Wound Center Facility Billing: A Retrospective Analysis of Time, Wound Size, and Acuity Scoring for Determining Facility Level

Author(s): 
Caroline E. Fife, MD; David Walker, CHT; Wade Farrow, MD; Gordon Otto, PhD

Dr. Fife and Mr. Walker disclose they have financial interest in Intellicure, Inc. and the Intellicure Clinical Documentation & Facility Management Software. This article was developed and submitted for publication with the generous volunteer support of the Association for the Advancement of Wound Care members.

Outpatient wound center facility reimbursement for Medicare beneficiaries is defined by the Centers for Medicare and Medicaid Services (CMS) in the Hospital Outpatient Prospective Payment System (HOPPS). (Physician reimbursement by the CMS is determined by the 1995–1997 Medicare guidelines for physician documentation and will not be discussed in this paper.) The HOPPS, published on April 7, 2000 in the Federal Register,1 was intended to revise the outpatient payment system for hospital clinic and emergency departments, as well as for all hospital outpatient departments that did not have an existing billing schedule, such as outpatient cancer centers or pain management clinics. Wound care centers were instructed to use three sets of the five Evaluation and Management (E&M) Codes: new patients — codes 99201 to 99205; consults — codes 99241 to 99245; and established/follow-up — codes 99211to 99215.1 Although the CMS directed facilities to bill using all of these classes of codes, only three payment groups existed. They are known as Ambulatory Patient Classification (APC) Codes 600, 601, and 602; the assigned payments were approximately $44, $52, and $82, respectively (approximate because several other factors impact the actual payment, such as wage index and locality).

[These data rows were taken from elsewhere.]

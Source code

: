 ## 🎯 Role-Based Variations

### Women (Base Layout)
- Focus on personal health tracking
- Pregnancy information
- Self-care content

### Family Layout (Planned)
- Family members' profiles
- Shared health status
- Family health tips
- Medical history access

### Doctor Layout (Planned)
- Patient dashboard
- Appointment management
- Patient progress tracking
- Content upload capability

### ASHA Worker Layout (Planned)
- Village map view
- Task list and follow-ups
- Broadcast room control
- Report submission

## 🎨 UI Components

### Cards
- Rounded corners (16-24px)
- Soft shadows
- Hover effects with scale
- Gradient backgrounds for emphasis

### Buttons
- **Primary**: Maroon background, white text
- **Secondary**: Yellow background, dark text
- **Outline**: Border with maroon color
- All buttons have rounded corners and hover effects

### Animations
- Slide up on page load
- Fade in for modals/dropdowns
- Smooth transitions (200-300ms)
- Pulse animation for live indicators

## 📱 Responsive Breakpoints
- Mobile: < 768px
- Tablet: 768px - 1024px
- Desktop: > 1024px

In addition, as specified in the 2000 Federal Register,1 each wound facility was expected to “develop a system for mapping the provided services furnished to the different levels of effort represented by the codes.” Provided that the services were medically necessary and properly documented and that the facility was following its own developed system, the CMS would assume the facility was in compliance with reporting requirements. At the same time, the CMS emphasized that the intensity of facility visits and reporting codes should be based on “an internal assessment of the relevant charges for those codes as opposed to failing to distinguish between low- and mid-level visits because the payment is the same.” One of the CMS goals through HOPPS was to study billing information to establish a database for revising weighing factors and other payment adjustments in future years.

“Time” was readily adopted by wound care clinics as a means of assessing the charged level of service for each patient visit. While a time-based analysis is an easy system to develop and subsequent billing codes are easy to calculate, this system rewards inefficiency. Although more complex wound care activities require more time, a system based on a subjective assessment of time spent could result in healthcare workers justifying a billed level of service that is inappropriately high compared to the actual work provided.